This invention relates to the general field of power generation systems, and more particularly to an improved power generation system for a hybrid electric vehicle (HEV).
Electric vehicles powered by storage batteries are subject to inconvenient energy replacement procedures. One of two procedures are currently used; either replacing the discharged battery with a fully charged battery or connecting a source of charging power to the vehicle and allowing the vehicle to sit, out of service, while the charging process is completed. Another operational disadvantage of a conventional battery powered electric vehicle is its inherent range limitation.
The hybrid electric vehicle is an attempt to overcome the above limitations. The usual way to form a hybrid electric has been to add an engine-generator to the electric vehicle for the purpose of battery charging while the vehicle is in operation. The conventional engine-generator has been of the reciprocating internal combustion configuration and the engine fuels have included diesel, LNG, CNG, propane, among others.
While the addition of a conventional internal combustion engine does solve the problems of charging and range, it introduced several significant disadvantages, including the vibration and noise caused by the reciprocating engine. More significantly, however, was the disadvantage of the air pollution caused by the burning of the hydrocarbon fuels in the reciprocating engine. The combined effects of noise, vibration, and air pollution renders the hybrid electric vehicle with a reciprocating engine less than ideal.
In addition, the output or bus voltage of the reciprocating internal combustion engine generator varies with the speed of the engine. This requires that the engine speed must be closely regulated to control the output or bus voltage with the consequence that the engine cannot be run too low in speed else the bus voltage would not be high enough to generate some of the voltages that are required. Contemporary HEV systems utilize battery voltages ranging from 250 V to 600 V, making it difficult to match the engine to the vehicle battery voltage. As a result, the engine needs to be run at higher speeds and lower temperatures, making it less efficient.
What is needed is an electric vehicle power system that overcomes the limitations described above.
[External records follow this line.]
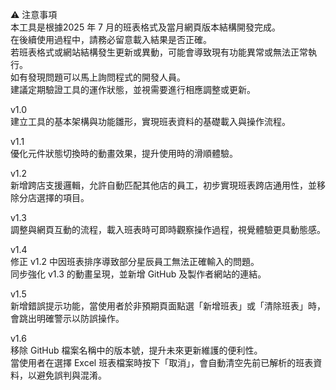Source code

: ⚠ 注意事項  
本工具是根據2025 年 7 月的班表格式及當月網頁版本結構開發完成。  
在後續使用過程中，請務必留意載入結果是否正確。  
若班表格式或網站結構發生更新或異動，可能會導致現有功能異常或無法正常執行。  
如有發現問題可以馬上詢問程式的開發人員。  
建議定期驗證工具的運作狀態，並視需要進行相應調整或更新。  

v1.0  
建立工具的基本架構與功能雛形，實現班表資料的基礎載入與操作流程。  
  
v1.1  
優化元件狀態切換時的動畫效果，提升使用時的滑順體驗。  
  
v1.2  
新增跨店支援邏輯，允許自動匹配其他店的員工，初步實現班表跨店通用性，並移除分店選擇的項目。  
  
v1.3  
調整與網頁互動的流程，載入班表時可即時觀察操作過程，視覺體驗更具動態感。  
  
v1.4  
修正 v1.2 中因班表排序導致部分星辰員工無法正確輸入的問題。  
同步強化 v1.3 的動畫呈現，並新增 GitHub 及製作者網站的連結。  
  
v1.5  
新增錯誤提示功能，當使用者於非預期頁面點選「新增班表」或「清除班表」時，會跳出明確警示以防誤操作。  

v1.6  
移除 GitHub 檔案名稱中的版本號，提升未來更新維護的便利性。  
當使用者在選擇 Excel 班表檔案時按下「取消」，會自動清空先前已解析的班表資料，以避免誤判與混淆。  
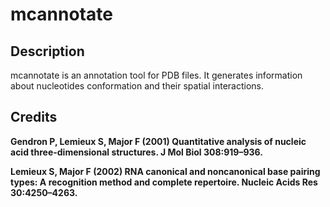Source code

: # mcannotate

Description
-----------
mcannotate is an annotation tool for PDB files.
It generates information about nucleotides conformation
and their spatial interactions.

Credits
-------
**Gendron P, Lemieux S, Major F (2001) Quantitative analysis of nucleic acid three-dimensional structures. J Mol Biol 308:919–936.**

**Lemieux S, Major F (2002) RNA canonical and noncanonical base pairing types: A recognition method and complete repertoire. Nucleic Acids Res 30:4250–4263.**
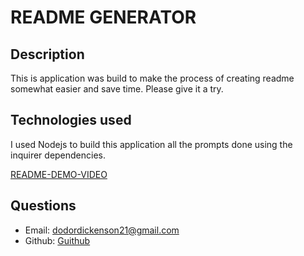 # README GENERATOR

## Description 
This is application was build to make the process of creating readme somewhat easier and save time. Please give it a try. 

## Technologies used 
I used Nodejs to build this application all the prompts done using the inquirer 
dependencies. 

[README-DEMO-VIDEO](https://www.youtube.com/watch?v=4R9MhlRc3fg)

## Questions
* Email: dodordickenson21@gmail.com
* Github:
[Guithub](https://github.com/dodor101/readme-generator)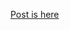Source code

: 
[Post is here](https://theaestheticsofnarcissism.wordpress.com/2018/04/09/deepdream-styletransfer/)
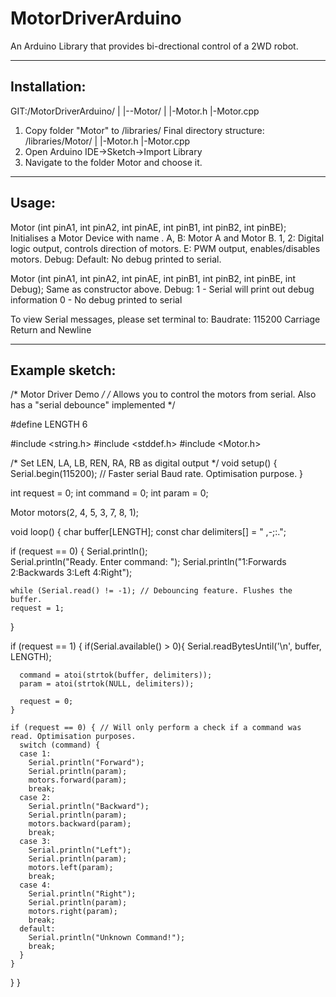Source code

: MotorDriverArduino
==================

An Arduino Library that provides bi-drectional control of a 2WD robot.


-------------------
Installation:
-------------------

GIT:/MotorDriverArduino/
        |
        |--Motor/
            |
            |-Motor.h
            |-Motor.cpp
        
1. Copy folder "Motor" to <Arduino IDE Folder>/libraries/
    Final directory structure: <Arduino IDE Folder>/libraries/Motor/
                                                                |
                                                                |-Motor.h
                                                                |-Motor.cpp
2. Open Arduino IDE->Sketch->Import Library
3. Navigate to the folder Motor and choose it.

-------------------
Usage:
-------------------

Motor <name>(int pinA1, int pinA2, int pinAE, int pinB1, int pinB2, int pinBE);
    Initialises a Motor Device with name <name>.
    A, B: Motor A and Motor B.
    1, 2: Digital logic output, controls direction of motors.
    E: PWM output, enables/disables motors.
    Debug:
        Default: No debug printed to serial.
    
Motor <name>(int pinA1, int pinA2, int pinAE, int pinB1, int pinB2, int pinBE, int Debug);
    Same as constructor above.
    Debug:
        1 - Serial will print out debug information
        0 - No debug printed to serial
        
To view Serial messages, please set terminal to:
    Baudrate: 115200
    Carriage Return and Newline

-------------------
Example sketch:
-------------------

/* Motor Driver Demo */
/* Allows you to control the motors from serial. Also has a "serial debounce" implemented */

#define LENGTH 6

#include <string.h>
#include <stddef.h>
#include <Motor.h>

/* Set LEN, LA, LB, REN, RA, RB as digital output */
void setup() {
  Serial.begin(115200); // Faster serial Baud rate. Optimisation purpose.
}

int request = 0;
int command = 0;
int param = 0;

Motor motors(2, 4, 5, 3, 7, 8, 1);

void loop() {
  char buffer[LENGTH]; 
  const char delimiters[] = " ,-;:.";

  if (request == 0) {
    Serial.println();  
    Serial.println("Ready. Enter command: ");
    Serial.println("1:Forwards 2:Backwards 3:Left 4:Right");

    while (Serial.read() != -1); // Debouncing feature. Flushes the buffer.
    request = 1;
  }

  if (request == 1) {
    if(Serial.available() > 0){
      Serial.readBytesUntil('\n', buffer, LENGTH);

      command = atoi(strtok(buffer, delimiters));
      param = atoi(strtok(NULL, delimiters));

      request = 0;
    }

    if (request == 0) { // Will only perform a check if a command was read. Optimisation purposes.
      switch (command) {
      case 1:
        Serial.println("Forward");
        Serial.println(param);
        motors.forward(param);
        break;
      case 2:
        Serial.println("Backward");
        Serial.println(param);
        motors.backward(param);
        break;
      case 3:
        Serial.println("Left");
        Serial.println(param);
        motors.left(param);
        break;
      case 4:
        Serial.println("Right");
        Serial.println(param);
        motors.right(param);
        break;
      default:
        Serial.println("Unknown Command!");
        break;
      }
    }
  }
}


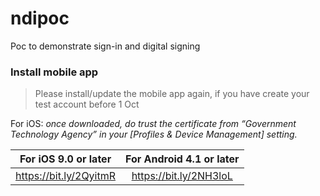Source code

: # ndipoc
Poc to demonstrate sign-in and digital signing

### Install mobile app
> Please install/update the mobile app again, if you have create your test account before 1 Oct

For iOS: *once downloaded, do trust the certificate from “Government Technology Agency” in your [Profiles & Device Management] setting.* 

| For iOS 9.0 or later                | For Android 4.1 or later            | 
| :-----------------------:|:----------------------:| 
| https://bit.ly/2QyitmR   | https://bit.ly/2NH3loL | 

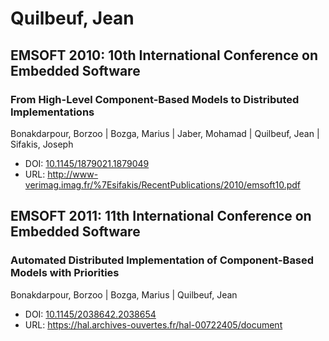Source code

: # Quilbeuf, Jean

## EMSOFT 2010: 10th International Conference on Embedded Software

### From High-Level Component-Based Models to Distributed Implementations
Bonakdarpour, Borzoo | Bozga, Marius | Jaber, Mohamad | Quilbeuf, Jean | Sifakis, Joseph
* DOI: [10.1145/1879021.1879049](https://doi.org/10.1145/1879021.1879049)
* URL: <http://www-verimag.imag.fr/%7Esifakis/RecentPublications/2010/emsoft10.pdf>

## EMSOFT 2011: 11th International Conference on Embedded Software

### Automated Distributed Implementation of Component-Based Models with Priorities
Bonakdarpour, Borzoo | Bozga, Marius | Quilbeuf, Jean
* DOI: [10.1145/2038642.2038654](https://doi.org/10.1145/2038642.2038654)
* URL: <https://hal.archives-ouvertes.fr/hal-00722405/document>

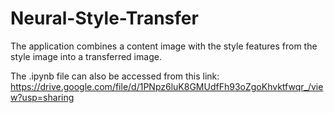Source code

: # Neural-Style-Transfer
The application combines a content image with the style features from the style image into a transferred image.

The .ipynb file can also be accessed from this link:<br>
https://drive.google.com/file/d/1PNpz6luK8GMUdfFh93oZgoKhvktfwqr_/view?usp=sharing<br>

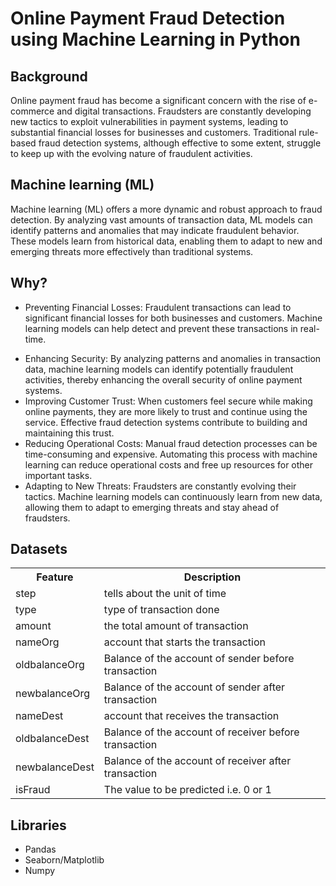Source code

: # Online Payment Fraud Detection using Machine Learning in Python

## Background
<p>
Online payment fraud has become a significant concern with the rise of e-commerce and digital transactions. Fraudsters are constantly developing new tactics to exploit vulnerabilities in payment systems, leading to substantial financial losses for businesses and customers. Traditional rule-based fraud detection systems, although effective to some extent, struggle to keep up with the evolving nature of fraudulent activities.
</p>

## Machine learning (ML)
<p>
Machine learning (ML) offers a more dynamic and robust approach to fraud detection. By analyzing vast amounts of transaction data, ML models can identify patterns and anomalies that may indicate fraudulent behavior. These models learn from historical data, enabling them to adapt to new and emerging threats more effectively than traditional systems.
</p>

## Why?
<ul>
<li>

Preventing Financial Losses: Fraudulent transactions can lead to significant financial losses for both businesses and customers. Machine learning models can help detect and prevent these transactions in real-time.
</li>
<li>
Enhancing Security: By analyzing patterns and anomalies in transaction data, machine learning models can identify potentially fraudulent activities, thereby enhancing the overall security of online payment systems.
</li>
<li>
Improving Customer Trust: When customers feel secure while making online payments, they are more likely to trust and continue using the service. Effective fraud detection systems contribute to building and maintaining this trust.
</li>
<li>
Reducing Operational Costs: Manual fraud detection processes can be time-consuming and expensive. Automating this process with machine learning can reduce operational costs and free up resources for other important tasks.
</li>
<li>
Adapting to New Threats: Fraudsters are constantly evolving their tactics. Machine learning models can continuously learn from new data, allowing them to adapt to emerging threats and stay ahead of fraudsters.
</li>
</ul>

## Datasets
<table>
<tr>
<th>Feature </th>
<th>Description </th>
</tr>
<tr>
<td>step </td>
<td>tells about the unit of time </td>
</tr>
<tr>
<td>type </td>
<td>type of transaction done </td>
</tr>
<tr>
<td>amount </td>
<td>the total amount of transaction </td>
</tr>
<tr>
<td>nameOrg </td>
<td>account that starts the transaction  </td>
</tr>
<tr>
<td>oldbalanceOrg </td>
<td>Balance of the account of sender before transaction  </td>
</tr>
<tr>
<td>newbalanceOrg </td>
<td>Balance of the account of sender after transaction  </td>
</tr>
<tr>
<td>nameDest </td>
<td>account that receives the transaction  </td>
</tr>
<tr>
<td>oldbalanceDest </td>
<td>Balance of the account of receiver before transaction </td>
</tr>
<tr>
<td>newbalanceDest </td>
<td>Balance of the account of receiver after transaction </td>
</tr>
<tr>
<td>isFraud </td>
<td>The value to be predicted i.e. 0 or 1 </td>
</tr>
</table>

## Libraries
- Pandas
- Seaborn/Matplotlib
- Numpy
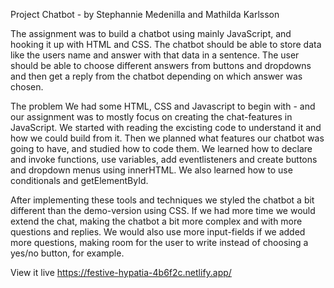 Project Chatbot - by Stephannie Medenilla and Mathilda Karlsson

The assignment was to build a chatbot using mainly JavaScript, and hooking it up with HTML and CSS. The chatbot should be able to store data like the users name and answer with that data in a sentence. The user should be able to choose different answers from buttons and dropdowns and then get a reply from the chatbot depending on which answer was chosen.

The problem
We had some HTML, CSS and Javascript to begin with - and our assignment was to mostly focus on creating the chat-features in JavaScript. We started with reading the excisting code to understand it and how we could build from it. Then we planned what features our chatbot was going to have, and studied how to code them. We learned how to declare and invoke functions, use variables, add eventlisteners and create buttons and dropdown menus using innerHTML. We also learned how to use conditionals and getElementById.

After implementing these tools and techniques we styled the chatbot a bit different than the demo-version using CSS. If we had more time we would extend the chat, making the chatbot a bit more complex and with more questions and replies. We would also use more input-fields if we added more questions, making room for the user to write instead of choosing a yes/no button, for example.

View it live
https://festive-hypatia-4b6f2c.netlify.app/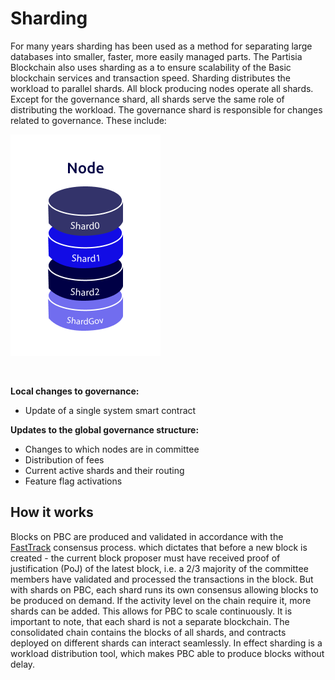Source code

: # Sharding

For many years sharding has been used as a method for separating large databases into smaller, faster, more easily managed parts. The Partisia Blockchain also uses sharding as a to ensure scalability of the Basic blockchain
services and transaction speed. Sharding distributes the workload to parallel shards. All block producing nodes operate all shards. 
Except for the governance shard, all shards serve the same role of distributing the workload. The governance shard is responsible for changes related to governance. These include:   

![Sharding](Sharding.png)

<br>   

**Local changes to governance:**

- Update of a single system smart contract

**Updates to the global governance structure:**

- Changes to which nodes are in committee
- Distribution of fees
- Current active shards and their routing
- Feature flag activations

## How it works

Blocks on PBC are produced and validated in accordance with the [FastTrack](consensus.md) consensus process. which dictates that before a new block is created - the current block proposer must have received proof of justification (PoJ) of the latest block, i.e. a 2/3 majority of the committee members have validated and processed the transactions in the block.
But with shards on PBC, each shard runs its own consensus allowing blocks to be produced on demand. If the activity level on the chain require it, more shards can be added. This allows for PBC to scale continuously.
It is important to note, that each shard is not a separate blockchain. The consolidated chain contains the blocks of all shards, and contracts deployed on different shards can interact seamlessly. In effect sharding is a workload distribution tool, which makes PBC able to produce blocks without delay.



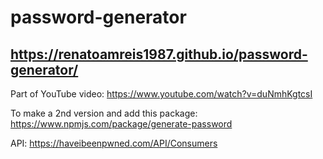 # password-generator

##  https://renatoamreis1987.github.io/password-generator/

Part of YouTube video: https://www.youtube.com/watch?v=duNmhKgtcsI

To make a 2nd version and add this package: https://www.npmjs.com/package/generate-password

API: https://haveibeenpwned.com/API/Consumers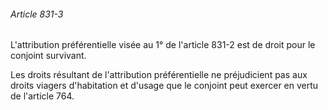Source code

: ###### Article 831-3

L'attribution préférentielle visée au 1° de l'article 831-2 est de droit pour le conjoint survivant.

Les droits résultant de l'attribution préférentielle ne préjudicient pas aux droits viagers d'habitation et d'usage que le conjoint peut exercer en vertu de l'article 764.

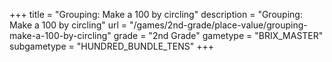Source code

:+++
title = "Grouping: Make a 100 by circling"
description = "Grouping: Make a 100 by circling"
url = "/games/2nd-grade/place-value/grouping-make-a-100-by-circling"
grade = "2nd Grade"
gametype = "BRIX_MASTER"
subgametype = "HUNDRED_BUNDLE_TENS"
+++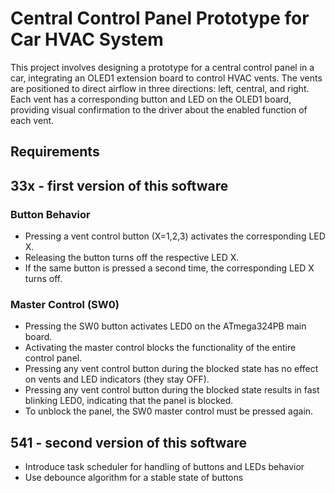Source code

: # Central Control Panel Prototype for Car HVAC System

This project involves designing a prototype for a central control panel in a car, integrating an OLED1 extension board to control HVAC vents. The vents are positioned to direct airflow in three directions: left, central, and right. Each vent has a corresponding button and LED on the OLED1 board, providing visual confirmation to the driver about the enabled function of each vent.

## Requirements
## 33x - first version of this software

### Button Behavior

- Pressing a vent control button (X=1,2,3) activates the corresponding LED X.
- Releasing the button turns off the respective LED X.
- If the same button is pressed a second time, the corresponding LED X turns off.

### Master Control (SW0)

- Pressing the SW0 button activates LED0 on the ATmega324PB main board.
- Activating the master control blocks the functionality of the entire control panel.
- Pressing any vent control button during the blocked state has no effect on vents and LED indicators (they stay OFF).
- Pressing any vent control button during the blocked state results in fast blinking LED0, indicating that the panel is blocked.
- To unblock the panel, the SW0 master control must be pressed again.

## 541 - second version of this software

- Introduce task scheduler for handling of buttons and LEDs behavior
- Use debounce algorithm for a stable state of buttons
The invention is directed to a hybrid electric vehicle, such as a bus or delivery vehicle, which includes batteries and a turbogenerator/motor connected through a bi-directional double conversion control system. The batteries and the turbogenerator/motor are each connected to a DC bus through bi-directional power converters operating as customized bi-directional switching converters configured, under the control of a power controller, to provide an interface between the DC bus and the batteries and turbogenerator/motor, respectively. In this manner a wide range of HEV battery voltages can be accommodated and also permits the HEV battery voltages to be used for starting the turbogenerator/motor.